Above all, this agreement comes late in the day. That is not the fault of America, which has tried much harder than its critics concede to keep the lines open. To do that, it had perforce to rely on China, the only state capable of bringing North Korea back into line. Yesterday’s start down the road to denuclearisation could have begun long ago, well before Pyongyang was able to test a nuclear device. The problem was that Beijing refused to lower the boom earlier, using its connections with disaffected pragmatists within the ruling clique while also curbing the flow of oil, grain and luxury goods that prop up Kim Jong Il’s bankrupt regime. China did not want the nuclearisation of the Korean Peninsula, but mistakenly believed that Pyongyang would not defy its only protector by going nuclear.
This deal stands a chance only if China is serious. Despite its limitations, it is an important first step. The original agreement reached with President Clinton in 1994 only required North Korea to mothball its Yongbyon reactor; this time Pyongyang is required eventually to dismantle the reactor and its reprocessing facilities, as part of a general programme of nuclear disarmament. To save face all round, it is described as the “implementation” of North Korea’s offer, in 2005, to give up its nuclear weapons. But that was a vaguely worded commitment “in principle”. This time, Pyongyang is committed to a timetable, at least initially. It has 60 days to seal the Yongbyon plant, admit UN International Atomic Energy Agency inspectors and disclose its nuclear programmes. No more than 5 per cent of the promised oil will be delivered before March 19, when the six-party talks reconvene to assess progress. The next phase, which has no timeframe, requires it to disable all nuclear facilities — those the world knows about and those it does not.
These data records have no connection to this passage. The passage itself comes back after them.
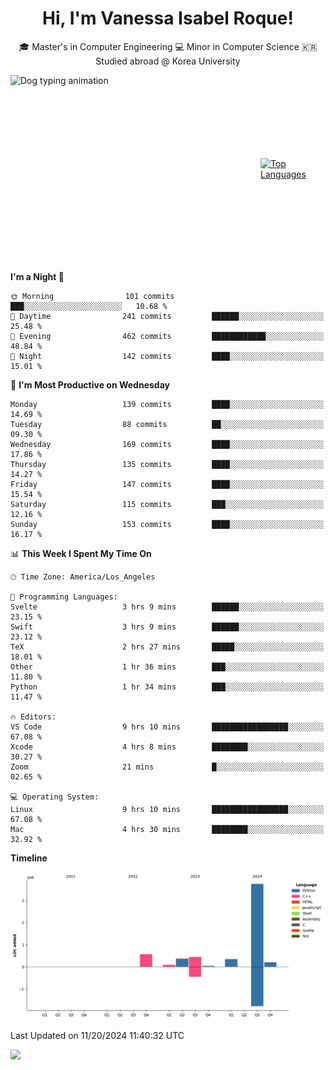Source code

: <h1 align="center">Hi, I'm Vanessa Isabel Roque!</h1>

<p align="center"> 🎓 Master's in Computer Engineering 💻 Minor in Computer Science 🇰🇷 Studied abroad @ Korea University <br></p>
<div style="display: flex; justify-content: center; align-items: center;">
  <img src="https://cdn.dribbble.com/users/859807/screenshots/6284055/benny_typing_1.gif" width="400" height="300" alt="Dog typing animation">
  <a href="https://github.com/anuraghazra/github-readme-stats">
    <img src="https://github-readme-stats.vercel.app/api/top-langs/?username=vroque19" alt="Top Languages" width="400" height="300">
  </a>
</div>

 
<!--START_SECTION:waka-->
**I'm a Night 🦉** 

```text
🌞 Morning                101 commits         ███░░░░░░░░░░░░░░░░░░░░░░   10.68 % 
🌆 Daytime                241 commits         ██████░░░░░░░░░░░░░░░░░░░   25.48 % 
🌃 Evening                462 commits         ████████████░░░░░░░░░░░░░   48.84 % 
🌙 Night                  142 commits         ████░░░░░░░░░░░░░░░░░░░░░   15.01 % 
```
📅 **I'm Most Productive on Wednesday** 

```text
Monday                   139 commits         ████░░░░░░░░░░░░░░░░░░░░░   14.69 % 
Tuesday                  88 commits          ██░░░░░░░░░░░░░░░░░░░░░░░   09.30 % 
Wednesday                169 commits         ████░░░░░░░░░░░░░░░░░░░░░   17.86 % 
Thursday                 135 commits         ████░░░░░░░░░░░░░░░░░░░░░   14.27 % 
Friday                   147 commits         ████░░░░░░░░░░░░░░░░░░░░░   15.54 % 
Saturday                 115 commits         ███░░░░░░░░░░░░░░░░░░░░░░   12.16 % 
Sunday                   153 commits         ████░░░░░░░░░░░░░░░░░░░░░   16.17 % 
```


📊 **This Week I Spent My Time On** 

```text
🕑︎ Time Zone: America/Los_Angeles

💬 Programming Languages: 
Svelte                   3 hrs 9 mins        ██████░░░░░░░░░░░░░░░░░░░   23.15 % 
Swift                    3 hrs 9 mins        ██████░░░░░░░░░░░░░░░░░░░   23.12 % 
TeX                      2 hrs 27 mins       █████░░░░░░░░░░░░░░░░░░░░   18.01 % 
Other                    1 hr 36 mins        ███░░░░░░░░░░░░░░░░░░░░░░   11.80 % 
Python                   1 hr 34 mins        ███░░░░░░░░░░░░░░░░░░░░░░   11.47 % 

🔥 Editors: 
VS Code                  9 hrs 10 mins       █████████████████░░░░░░░░   67.08 % 
Xcode                    4 hrs 8 mins        ████████░░░░░░░░░░░░░░░░░   30.27 % 
Zoom                     21 mins             █░░░░░░░░░░░░░░░░░░░░░░░░   02.65 % 

💻 Operating System: 
Linux                    9 hrs 10 mins       █████████████████░░░░░░░░   67.08 % 
Mac                      4 hrs 30 mins       ████████░░░░░░░░░░░░░░░░░   32.92 % 
```

**Timeline**

![Lines of Code chart](https://raw.githubusercontent.com/vroque19/vroque19/main/assets/bar_graph.png)


 Last Updated on 11/20/2024 11:40:32 UTC
<!--END_SECTION:waka-->
![](https://komarev.com/ghpvc/?username=vroque19&color=b2a3dc&style=flat-square)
North Korea may not mind losing Yongbyon; it has almost certainly finished reprocessing the nuclear fuel rods that were stored there — perhaps enough material for around ten bombs. The stiffer test is its agreement to disclose, before dismantling, all its programmes. Until there is verified progress on that front, the UN sanctions should remain firmly in place. The US should unfreeze only those North Korean bank accounts abroad that are clearly for legitimate trade, not counterfeiting and smuggling. Pyongyang may have signed this agreement, believing it can once again hoodwink the world. It must be made to understand that the rules are different this time and that Beijing is the referee.